8. Does your hospital use a balanced scorecard to identify performance improvement activities?
Near-term drivers of change focus on the critical tactics and action plan development to achieve operational excellence in financial performance, internal processes, quality outcomes, and personnel development. Consistency and standardization of practice is the foundation of a successful case management program. To build this foundation, the hospitals must define roles and responsibilities, measure and benchmark organizational performance as compared with standard metrics, and create an environment of continuous learning and growth see the exhibit.
Action steps: A case management balanced scorecard is an excellent tool to monitor and measure trends over time. By using a balanced approach to understand the strengths and opportunities of his or her organization's case management program, a hospital CFO can focus the organization on those areas where the case managers should place significant emphasis. There should be a direct connection between the more tactical elements of operation efficiency, revenue enhancement, and quality within the case management department to performance improvement on more global organizational measures of effectiveness.
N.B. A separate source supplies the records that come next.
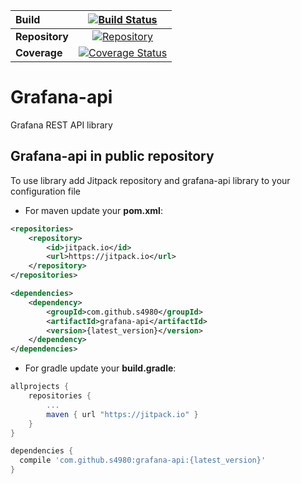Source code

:  **Build**      | [![Build Status](https://travis-ci.org/s4980/grafana-api.svg)](https://travis-ci.org/s4980/grafana-api) 
 :--------- | :---: 
 **Repository** | [![Repository](https://jitpack.io/v/s4980/grafana-api.svg)](https://jitpack.io/#s4980/grafana-api)
 **Coverage**  | [![Coverage Status](https://coveralls.io/repos/github/s4980/grafana-api/badge.svg?branch=master)](https://coveralls.io/github/s4980/grafana-api?branch=master)
# Grafana-api
Grafana REST API library

## Grafana-api in public repository
To use library add Jitpack repository and grafana-api library to your configuration file
* For maven update your **pom.xml**:
```xml
<repositories>
    <repository>
        <id>jitpack.io</id>
        <url>https://jitpack.io</url>
    </repository>
</repositories>

<dependencies>
    <dependency>
        <groupId>com.github.s4980</groupId>
        <artifactId>grafana-api</artifactId>
        <version>{latest_version}</version>
    </dependency>
</dependencies>
```

* For gradle update your **build.gradle**:
```gradle
allprojects {
	repositories {
		...
		maven { url "https://jitpack.io" }
	}
}

dependencies {
  compile 'com.github.s4980:grafana-api:{latest_version}'
}
```
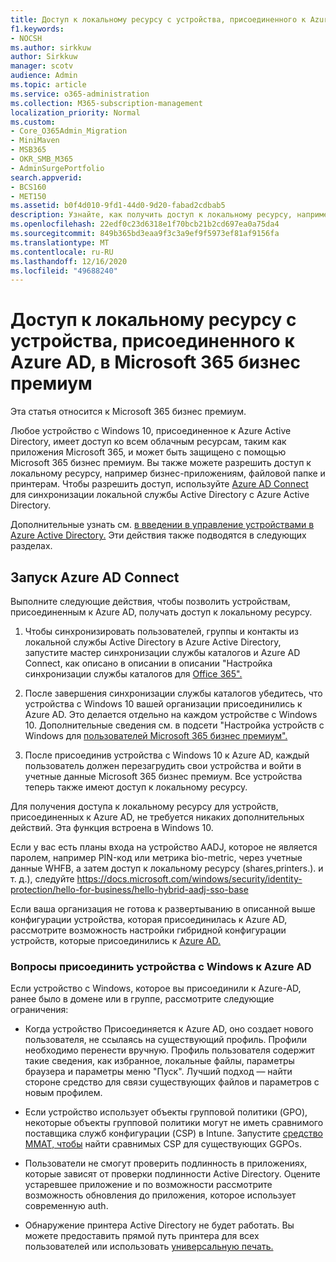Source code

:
 ```yaml
---
title: Доступ к локальному ресурсу с устройства, присоединенного к Azure AD, в Microsoft 365 бизнес
f1.keywords:
- NOCSH
ms.author: sirkkuw
author: Sirkkuw
manager: scotv
audience: Admin
ms.topic: article
ms.service: o365-administration
ms.collection: M365-subscription-management
localization_priority: Normal
ms.custom:
- Core_O365Admin_Migration
- MiniMaven
- MSB365
- OKR_SMB_M365
- AdminSurgePortfolio
search.appverid:
- BCS160
- MET150
ms.assetid: b0f4d010-9fd1-44d0-9d20-fabad2cdbab5
description: Узнайте, как получить доступ к локальному ресурсу, например к бизнес-приложениям, файловой папке и принтерам с устройства с Windows 10, присоединенного к Azure Active Directory.
ms.openlocfilehash: 22edf0c23d6318e1f70bcb21b2cd697ea0a75da4
ms.sourcegitcommit: 849b365bd3eaa9f3c3a9ef9f5973ef81af9156fa
ms.translationtype: MT
ms.contentlocale: ru-RU
ms.lasthandoff: 12/16/2020
ms.locfileid: "49688240"
---
```

# <a name="access-on-premises-resources-from-an-azure-ad-joined-device-in-microsoft-365-business-premium"></a>Доступ к локальному ресурсу с устройства, присоединенного к Azure AD, в Microsoft 365 бизнес премиум

Эта статья относится к Microsoft 365 бизнес премиум.

Любое устройство с Windows 10, присоединенное к Azure Active Directory, имеет доступ ко всем облачным ресурсам, таким как приложения Microsoft 365, и может быть защищено с помощью Microsoft 365 бизнес премиум. Вы также можете разрешить доступ к локальному ресурсу, например бизнес-приложениям, файловой папке и принтерам. Чтобы разрешить доступ, используйте [Azure AD Connect](https://docs.microsoft.com/azure/active-directory/connect/active-directory-aadconnect) для синхронизации локальной службы Active Directory с Azure Active Directory. 

Дополнительные узнать см. [в введении в управление устройствами в Azure Active Directory.](https://docs.microsoft.com/azure/active-directory/device-management-introduction)
Эти действия также подводятся в следующих разделах.
 
## <a name="run-azure-ad-connect"></a>Запуск Azure AD Connect

Выполните следующие действия, чтобы позволить устройствам, присоединенным к Azure AD, получать доступ к локальному ресурсу.
  
1. Чтобы синхронизировать пользователей, группы и контакты из локальной службы Active Directory в Azure Active Directory, запустите мастер синхронизации службы каталогов и Azure AD Connect, как описано в описании в описании "Настройка синхронизации службы каталогов для [Office 365".](https://docs.microsoft.com/microsoft-365/enterprise/set-up-directory-synchronization)
    
2. После завершения синхронизации службы каталогов убедитесь, что устройства с Windows 10 вашей организации присоединились к Azure AD. Это делается отдельно на каждом устройстве с Windows 10. Дополнительные сведения см. в подсети "Настройка устройств с Windows для [пользователей Microsoft 365 бизнес премиум".](set-up-windows-devices.md) 
    
3. После присоединив устройства с Windows 10 к Azure AD, каждый пользователь должен перезагрудить свои устройства и войти в учетные данные Microsoft 365 бизнес премиум. Все устройства теперь также имеют доступ к локальному ресурсу.
    
Для получения доступа к локальному ресурсу для устройств, присоединенных к Azure AD, не требуется никаких дополнительных действий. Эта функция встроена в Windows 10. 

Если у вас есть планы входа на устройство AADJ, которое не является паролем, например PIN-код или метрика bio-metric, через учетные данные WHFB, а затем доступ к локальному ресурсу (shares,printers.). и т. д.), следуйте https://docs.microsoft.com/windows/security/identity-protection/hello-for-business/hello-hybrid-aadj-sso-base
  
Если ваша организация не готова к развертыванию в описанной выше конфигурации устройства, которая присоединилась к Azure AD, рассмотрите возможность настройки гибридной конфигурации устройств, которые присоединились к [Azure AD.](manage-windows-devices.md)
  
### <a name="considerations-when-you-join-windows-devices-to-azure-ad"></a>Вопросы присоединить устройства с Windows к Azure AD

Если устройство с Windows, которое вы присоединили к Azure-AD, ранее было в домене или в группе, рассмотрите следующие ограничения:
  
- Когда устройство Присоединяется к Azure AD, оно создает нового пользователя, не ссылаясь на существующий профиль. Профили необходимо перенести вручную. Профиль пользователя содержит такие сведения, как избранное, локальные файлы, параметры браузера и параметры меню "Пуск". Лучший подход — найти стороне средство для связи существующих файлов и параметров с новым профилем.

- Если устройство использует объекты групповой политики (GPO), некоторые [](https://docs.microsoft.com/windows/configuration/provisioning-packages/how-it-pros-can-use-configuration-service-providers) объекты групповой политики могут не иметь сравнимого поставщика служб конфигурации (CSP) в Intune. Запустите [средство MMAT, чтобы](https://www.microsoft.com/download/details.aspx?id=45520) найти сравнимых CSP для существующих GGPOs.

- Пользователи не смогут проверить подлинность в приложениях, которые зависят от проверки подлинности Active Directory. Оцените устаревшее приложение и по возможности рассмотрите возможность обновления до приложения, которое использует современную auth.

- Обнаружение принтера Active Directory не будет работать. Вы можете предоставить прямой путь принтера для всех пользователей или использовать [универсальную печать.](https://aka.ms/UPDocs)
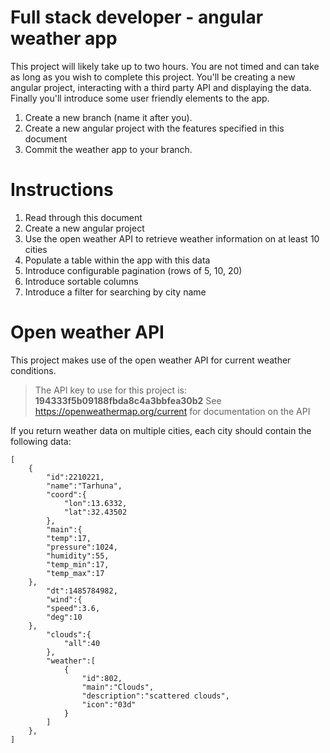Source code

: # Full stack developer - angular weather app
This project will likely take up to two hours. You are not timed and can take as long as you wish to complete this project. You'll be creating a new angular project, interacting with a third party API and displaying the data. Finally you'll introduce some user friendly elements to the app.
1. Create a new branch (name it after you). 
2. Create a new angular project with the features specified in this document
3. Commit the weather app to your branch.

# Instructions
1. Read through this document
2. Create a new angular project
3. Use the open weather API to retrieve weather information on at least 10 cities
4. Populate a table within the app with this data
5. Introduce configurable pagination (rows of 5, 10, 20)
6. Introduce sortable columns
7. Introduce a filter for searching by city name

# Open weather API

This project makes use of the open weather API for current weather conditions.

> The API key to use for this project is: **194333f5b09188fbda8c4a3bbfea30b2**
> See https://openweathermap.org/current for documentation on the API

If you return weather data on multiple cities, each city should contain the following data: 

```
[  
	{  
		"id":2210221,  
		"name":"Tarhuna",  
		"coord":{  
			"lon":13.6332,  
			"lat":32.43502  
		},  
		"main":{  
		"temp":17,  
		"pressure":1024,  
		"humidity":55,  
		"temp_min":17,  
		"temp_max":17  
	},  
		"dt":1485784982,  
		"wind":{  
		"speed":3.6,  
		"deg":10  
	},  
		"clouds":{  
			"all":40  
		},  
		"weather":[  
			{  
				"id":802,  
				"main":"Clouds",  
				"description":"scattered clouds",  
				"icon":"03d"  
			}  
		]  
	},  
] 
```
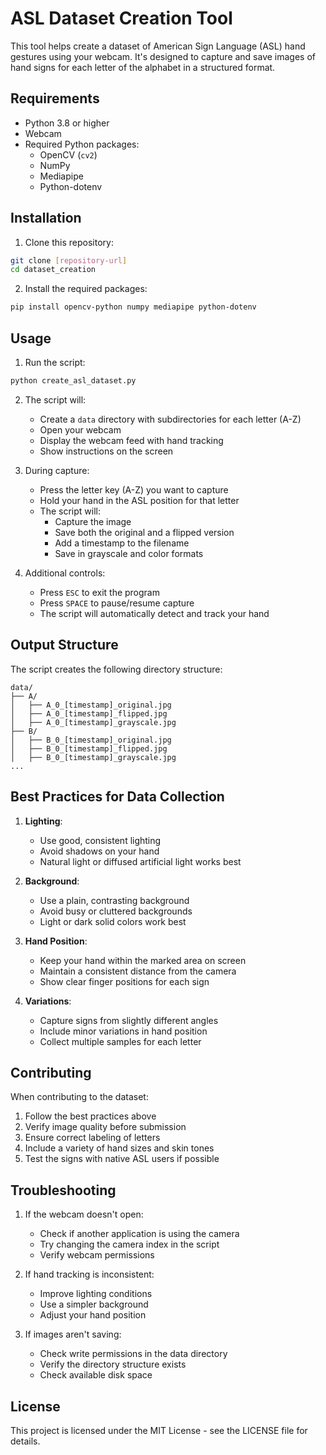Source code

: # ASL Dataset Creation Tool

This tool helps create a dataset of American Sign Language (ASL) hand gestures using your webcam. It's designed to capture and save images of hand signs for each letter of the alphabet in a structured format.

## Requirements

- Python 3.8 or higher
- Webcam
- Required Python packages:
  - OpenCV (`cv2`)
  - NumPy
  - Mediapipe
  - Python-dotenv

## Installation

1. Clone this repository:
```bash
git clone [repository-url]
cd dataset_creation
```

2. Install the required packages:
```bash
pip install opencv-python numpy mediapipe python-dotenv
```

## Usage

1. Run the script:
```bash
python create_asl_dataset.py
```

2. The script will:
   - Create a `data` directory with subdirectories for each letter (A-Z)
   - Open your webcam
   - Display the webcam feed with hand tracking
   - Show instructions on the screen

3. During capture:
   - Press the letter key (A-Z) you want to capture
   - Hold your hand in the ASL position for that letter
   - The script will:
     - Capture the image
     - Save both the original and a flipped version
     - Add a timestamp to the filename
     - Save in grayscale and color formats

4. Additional controls:
   - Press `ESC` to exit the program
   - Press `SPACE` to pause/resume capture
   - The script will automatically detect and track your hand

## Output Structure

The script creates the following directory structure:
```
data/
├── A/
│   ├── A_0_[timestamp]_original.jpg
│   ├── A_0_[timestamp]_flipped.jpg
│   ├── A_0_[timestamp]_grayscale.jpg
├── B/
│   ├── B_0_[timestamp]_original.jpg
│   ├── B_0_[timestamp]_flipped.jpg
│   ├── B_0_[timestamp]_grayscale.jpg
...
```

## Best Practices for Data Collection

1. **Lighting**:
   - Use good, consistent lighting
   - Avoid shadows on your hand
   - Natural light or diffused artificial light works best

2. **Background**:
   - Use a plain, contrasting background
   - Avoid busy or cluttered backgrounds
   - Light or dark solid colors work best

3. **Hand Position**:
   - Keep your hand within the marked area on screen
   - Maintain a consistent distance from the camera
   - Show clear finger positions for each sign

4. **Variations**:
   - Capture signs from slightly different angles
   - Include minor variations in hand position
   - Collect multiple samples for each letter

## Contributing

When contributing to the dataset:
1. Follow the best practices above
2. Verify image quality before submission
3. Ensure correct labeling of letters
4. Include a variety of hand sizes and skin tones
5. Test the signs with native ASL users if possible

## Troubleshooting

1. If the webcam doesn't open:
   - Check if another application is using the camera
   - Try changing the camera index in the script
   - Verify webcam permissions

2. If hand tracking is inconsistent:
   - Improve lighting conditions
   - Use a simpler background
   - Adjust your hand position

3. If images aren't saving:
   - Check write permissions in the data directory
   - Verify the directory structure exists
   - Check available disk space

## License

This project is licensed under the MIT License - see the LICENSE file for details.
Reducing LOS: St. Clair Hospital
St. Clair Hospital in Pittsburgh wanted to improve its average LOS. The goal of the organization's administrative team and the case management director was to complete a comprehensive case management assessment and implement recommended changes.
The movement of patients through the care continuum was evaluated through interviews, observations, and data analysis involving the administrative team, medical staff, nursing leaders, and case management team. Key solutions recommended included:
- Alignment of case managers to service lines with a case load of 18 to 22 patients
- Skill mix adjustment of nurse case managers and medical social workers to reflect evolving roles
- Implementation of daily unit-based discharge planning rounds and weekly outlier management rounds
- Assignment of a case manager to the ED
- Physician profiles sent to medical staff with 50 or more admissions on an annual basis
- Revision and maintenance of the balanced scorecard for key financial metrics
"By implementing national 'best practice' policies, we were able to implement a culture of awareness throughout the hospital as it pertains to LOS," says Nan Rees, RN, MS, case management director for the hospital. "LOS became an organizational goal rather than one that was owned by a specific department. After two-and-a-half years, our LOS continues to trend downward, going from a baseline of 4.71 days to our current LOS of 4.31."
Developing Strategies for Effective Case Management
Hospital administrators and CFOs should prepare for the longer-term impacts of healthcare and payment reform by increasing the involvement of case managers in protecting the organization's financial performance.
No one knows for certain what healthcare reform will look like. However, based on recent moves by CMS in terms of future payment methodologies, such as the acute care episode demonstration project and nonpayment for HCAs or POAs, we can anticipate the challenges hospitals could face and the importance of the case managers in continuing to promote the financial solvency of their organizations.
Financial pressures will continue to increase as the uninsured patient population grows, reimbursement is tied to pay for performance, and Medicare tests bundled payments for hospitalization and episodes of care. Case managers should help protect the financial viability of their organizations by regularly monitoring indicators as LOS, cost per case, and readmission rates. They should also manage clinical care outcomes, as performance will be tied to reimbursement at the payer, state, and federal levels. Executive sponsorship-especially that of the CFO-is needed to promote successful case management programs that will enhance quality of care, reduce variability, and decrease the cost of care. Careful planning and adjustments to these trends will help ensure an organization's continued performance improvement.